• **WHAT NEEDS TO BE DONE**: Restate the listing below word for word; no picture is to be carried over.

• **SOURCE RECORDS**:
++++++++
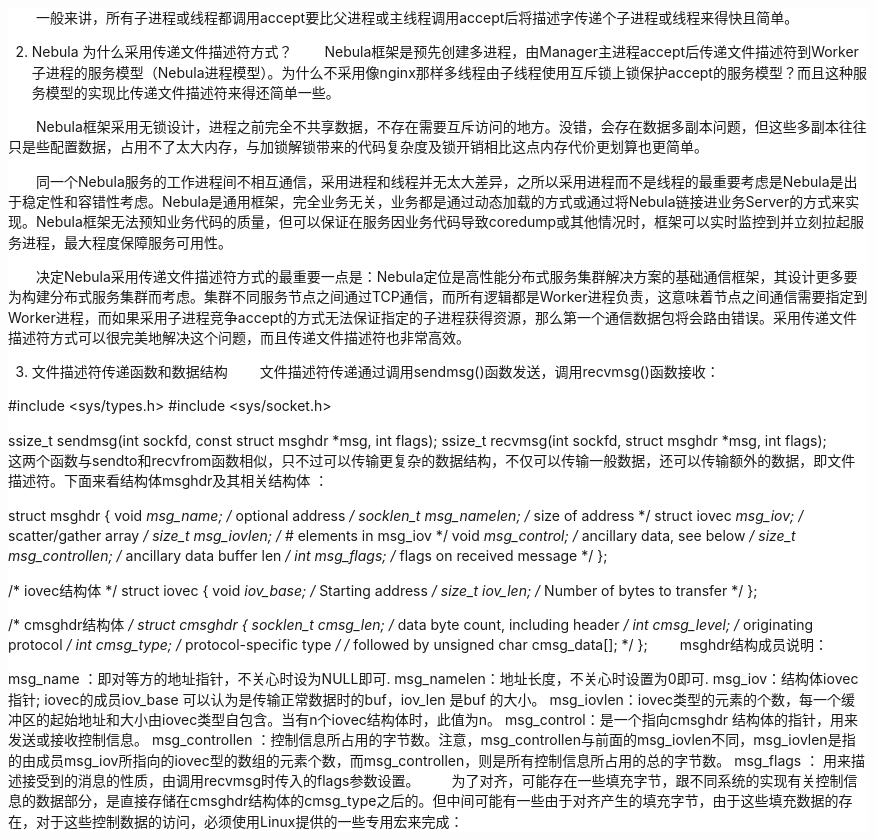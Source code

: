   一般来讲，所有子进程或线程都调用accept要比父进程或主线程调用accept后将描述字传递个子进程或线程来得快且简单。

2. Nebula 为什么采用传递文件描述符方式？
  Nebula框架是预先创建多进程，由Manager主进程accept后传递文件描述符到Worker子进程的服务模型（Nebula进程模型）。为什么不采用像nginx那样多线程由子线程使用互斥锁上锁保护accept的服务模型？而且这种服务模型的实现比传递文件描述符来得还简单一些。

  Nebula框架采用无锁设计，进程之前完全不共享数据，不存在需要互斥访问的地方。没错，会存在数据多副本问题，但这些多副本往往只是些配置数据，占用不了太大内存，与加锁解锁带来的代码复杂度及锁开销相比这点内存代价更划算也更简单。

  同一个Nebula服务的工作进程间不相互通信，采用进程和线程并无太大差异，之所以采用进程而不是线程的最重要考虑是Nebula是出于稳定性和容错性考虑。Nebula是通用框架，完全业务无关，业务都是通过动态加载的方式或通过将Nebula链接进业务Server的方式来实现。Nebula框架无法预知业务代码的质量，但可以保证在服务因业务代码导致coredump或其他情况时，框架可以实时监控到并立刻拉起服务进程，最大程度保障服务可用性。

  决定Nebula采用传递文件描述符方式的最重要一点是：Nebula定位是高性能分布式服务集群解决方案的基础通信框架，其设计更多要为构建分布式服务集群而考虑。集群不同服务节点之间通过TCP通信，而所有逻辑都是Worker进程负责，这意味着节点之间通信需要指定到Worker进程，而如果采用子进程竞争accept的方式无法保证指定的子进程获得资源，那么第一个通信数据包将会路由错误。采用传递文件描述符方式可以很完美地解决这个问题，而且传递文件描述符也非常高效。

3. 文件描述符传递函数和数据结构
  文件描述符传递通过调用sendmsg()函数发送，调用recvmsg()函数接收：

#include <sys/types.h>
#include <sys/socket.h>

ssize_t sendmsg(int sockfd, const struct msghdr *msg, int flags);
ssize_t recvmsg(int sockfd, struct msghdr *msg, int flags);
  这两个函数与sendto和recvfrom函数相似，只不过可以传输更复杂的数据结构，不仅可以传输一般数据，还可以传输额外的数据，即文件描述符。下面来看结构体msghdr及其相关结构体 ：

struct msghdr {
    void         *msg_name;       /* optional address */
    socklen_t     msg_namelen;    /* size of address */
    struct iovec *msg_iov;        /* scatter/gather array */
    size_t        msg_iovlen;     /* # elements in msg_iov */
    void         *msg_control;    /* ancillary data, see below */
    size_t        msg_controllen; /* ancillary data buffer len */
    int           msg_flags;      /* flags on received message */
};


/* iovec结构体 */
struct iovec {
    void  *iov_base;    /* Starting address */
    size_t iov_len;     /* Number of bytes to transfer */
};


/* cmsghdr结构体 */
struct cmsghdr {
    socklen_t cmsg_len;    /* data byte count, including header */
    int       cmsg_level;  /* originating protocol */
    int       cmsg_type;   /* protocol-specific type */
    /* followed by unsigned char cmsg_data[]; */
};
  msghdr结构成员说明：

msg_name ：即对等方的地址指针，不关心时设为NULL即可.
msg_namelen：地址长度，不关心时设置为0即可.
msg_iov：结构体iovec指针; iovec的成员iov_base 可以认为是传输正常数据时的buf，iov_len 是buf 的大小。
msg_iovlen：iovec类型的元素的个数，每一个缓冲区的起始地址和大小由iovec类型自包含。当有n个iovec结构体时，此值为n。
msg_control：是一个指向cmsghdr 结构体的指针，用来发送或接收控制信息。
msg_controllen ：控制信息所占用的字节数。注意，msg_controllen与前面的msg_iovlen不同，msg_iovlen是指的由成员msg_iov所指向的iovec型的数组的元素个数，而msg_controllen，则是所有控制信息所占用的总的字节数。
msg_flags ： 用来描述接受到的消息的性质，由调用recvmsg时传入的flags参数设置。
  为了对齐，可能存在一些填充字节，跟不同系统的实现有关控制信息的数据部分，是直接存储在cmsghdr结构体的cmsg_type之后的。但中间可能有一些由于对齐产生的填充字节，由于这些填充数据的存在，对于这些控制数据的访问，必须使用Linux提供的一些专用宏来完成：
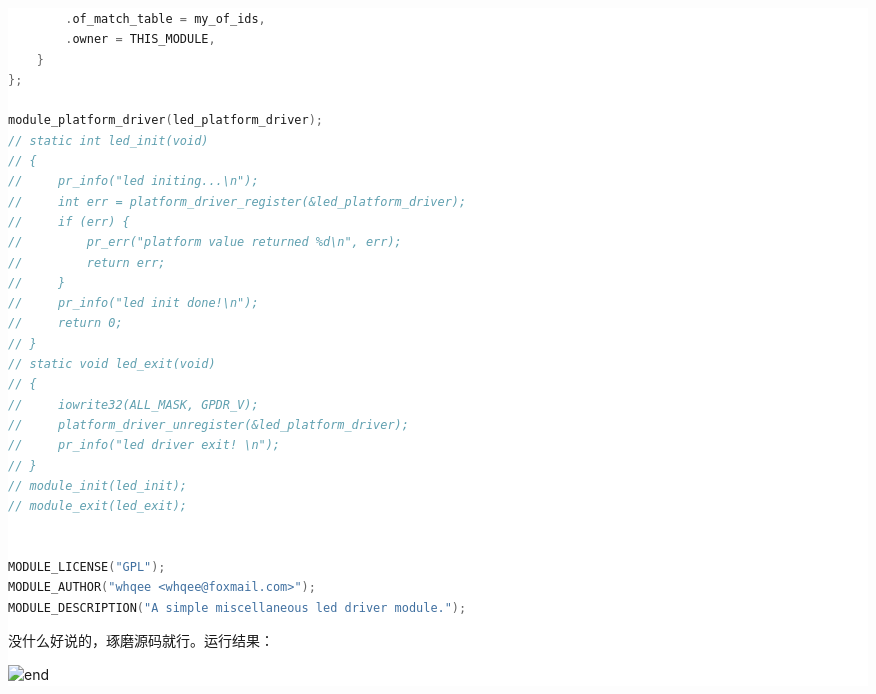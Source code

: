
 ```c
        .of_match_table = my_of_ids,
        .owner = THIS_MODULE,
    }
};

module_platform_driver(led_platform_driver);
// static int led_init(void)
// {
//     pr_info("led initing...\n");
//     int err = platform_driver_register(&led_platform_driver);
//     if (err) {
//         pr_err("platform value returned %d\n", err);
//         return err;
//     }
//     pr_info("led init done!\n");
//     return 0;
// }
// static void led_exit(void)
// {
//     iowrite32(ALL_MASK, GPDR_V);
//     platform_driver_unregister(&led_platform_driver);
//     pr_info("led driver exit! \n");
// }
// module_init(led_init);
// module_exit(led_exit);


MODULE_LICENSE("GPL");
MODULE_AUTHOR("whqee <whqee@foxmail.com>");
MODULE_DESCRIPTION("A simple miscellaneous led driver module.");

```

没什么好说的，琢磨源码就行。运行结果：

![end]({{site.url}}/assets/img/MYS-6ULX-IOT/Screenshot_2019-07-11_19-22-34.png)<br>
++++++++
• **OUTPUT FOR THIS EXERCISE**:
Source code

:   一般来讲，所有子进程或线程都调用accept要比父进程或主线程调用accept后将描述字传递个子进程或线程来得快且简单。

2. Nebula 为什么采用传递文件描述符方式？
  Nebula框架是预先创建多进程，由Manager主进程accept后传递文件描述符到Worker子进程的服务模型（Nebula进程模型）。为什么不采用像nginx那样多线程由子线程使用互斥锁上锁保护accept的服务模型？而且这种服务模型的实现比传递文件描述符来得还简单一些。

  Nebula框架采用无锁设计，进程之前完全不共享数据，不存在需要互斥访问的地方。没错，会存在数据多副本问题，但这些多副本往往只是些配置数据，占用不了太大内存，与加锁解锁带来的代码复杂度及锁开销相比这点内存代价更划算也更简单。

  同一个Nebula服务的工作进程间不相互通信，采用进程和线程并无太大差异，之所以采用进程而不是线程的最重要考虑是Nebula是出于稳定性和容错性考虑。Nebula是通用框架，完全业务无关，业务都是通过动态加载的方式或通过将Nebula链接进业务Server的方式来实现。Nebula框架无法预知业务代码的质量，但可以保证在服务因业务代码导致coredump或其他情况时，框架可以实时监控到并立刻拉起服务进程，最大程度保障服务可用性。

  决定Nebula采用传递文件描述符方式的最重要一点是：Nebula定位是高性能分布式服务集群解决方案的基础通信框架，其设计更多要为构建分布式服务集群而考虑。集群不同服务节点之间通过TCP通信，而所有逻辑都是Worker进程负责，这意味着节点之间通信需要指定到Worker进程，而如果采用子进程竞争accept的方式无法保证指定的子进程获得资源，那么第一个通信数据包将会路由错误。采用传递文件描述符方式可以很完美地解决这个问题，而且传递文件描述符也非常高效。

3. 文件描述符传递函数和数据结构
  文件描述符传递通过调用sendmsg()函数发送，调用recvmsg()函数接收：

#include <sys/types.h>
#include <sys/socket.h>

ssize_t sendmsg(int sockfd, const struct msghdr *msg, int flags);
ssize_t recvmsg(int sockfd, struct msghdr *msg, int flags);
  这两个函数与sendto和recvfrom函数相似，只不过可以传输更复杂的数据结构，不仅可以传输一般数据，还可以传输额外的数据，即文件描述符。下面来看结构体msghdr及其相关结构体 ：

struct msghdr {
    void         *msg_name;       /* optional address */
    socklen_t     msg_namelen;    /* size of address */
    struct iovec *msg_iov;        /* scatter/gather array */
    size_t        msg_iovlen;     /* # elements in msg_iov */
    void         *msg_control;    /* ancillary data, see below */
    size_t        msg_controllen; /* ancillary data buffer len */
    int           msg_flags;      /* flags on received message */
};


/* iovec结构体 */
struct iovec {
    void  *iov_base;    /* Starting address */
    size_t iov_len;     /* Number of bytes to transfer */
};


/* cmsghdr结构体 */
struct cmsghdr {
    socklen_t cmsg_len;    /* data byte count, including header */
    int       cmsg_level;  /* originating protocol */
    int       cmsg_type;   /* protocol-specific type */
    /* followed by unsigned char cmsg_data[]; */
};
  msghdr结构成员说明：

msg_name ：即对等方的地址指针，不关心时设为NULL即可.
msg_namelen：地址长度，不关心时设置为0即可.
msg_iov：结构体iovec指针; iovec的成员iov_base 可以认为是传输正常数据时的buf，iov_len 是buf 的大小。
msg_iovlen：iovec类型的元素的个数，每一个缓冲区的起始地址和大小由iovec类型自包含。当有n个iovec结构体时，此值为n。
msg_control：是一个指向cmsghdr 结构体的指针，用来发送或接收控制信息。
msg_controllen ：控制信息所占用的字节数。注意，msg_controllen与前面的msg_iovlen不同，msg_iovlen是指的由成员msg_iov所指向的iovec型的数组的元素个数，而msg_controllen，则是所有控制信息所占用的总的字节数。
msg_flags ： 用来描述接受到的消息的性质，由调用recvmsg时传入的flags参数设置。
  为了对齐，可能存在一些填充字节，跟不同系统的实现有关控制信息的数据部分，是直接存储在cmsghdr结构体的cmsg_type之后的。但中间可能有一些由于对齐产生的填充字节，由于这些填充数据的存在，对于这些控制数据的访问，必须使用Linux提供的一些专用宏来完成：
Source code

:
 ```c
        .of_match_table = my_of_ids,
        .owner = THIS_MODULE,
    }
};

module_platform_driver(led_platform_driver);
// static int led_init(void)
// {
//     pr_info("led initing...\n");
//     int err = platform_driver_register(&led_platform_driver);
//     if (err) {
//         pr_err("platform value returned %d\n", err);
//         return err;
//     }
//     pr_info("led init done!\n");
//     return 0;
// }
// static void led_exit(void)
// {
//     iowrite32(ALL_MASK, GPDR_V);
//     platform_driver_unregister(&led_platform_driver);
//     pr_info("led driver exit! \n");
// }
// module_init(led_init);
// module_exit(led_exit);


MODULE_LICENSE("GPL");
MODULE_AUTHOR("whqee <whqee@foxmail.com>");
MODULE_DESCRIPTION("A simple miscellaneous led driver module.");

```

没什么好说的，琢磨源码就行。运行结果：

![end]({{site.url}}/assets/img/MYS-6ULX-IOT/Screenshot_2019-07-11_19-22-34.png)<br>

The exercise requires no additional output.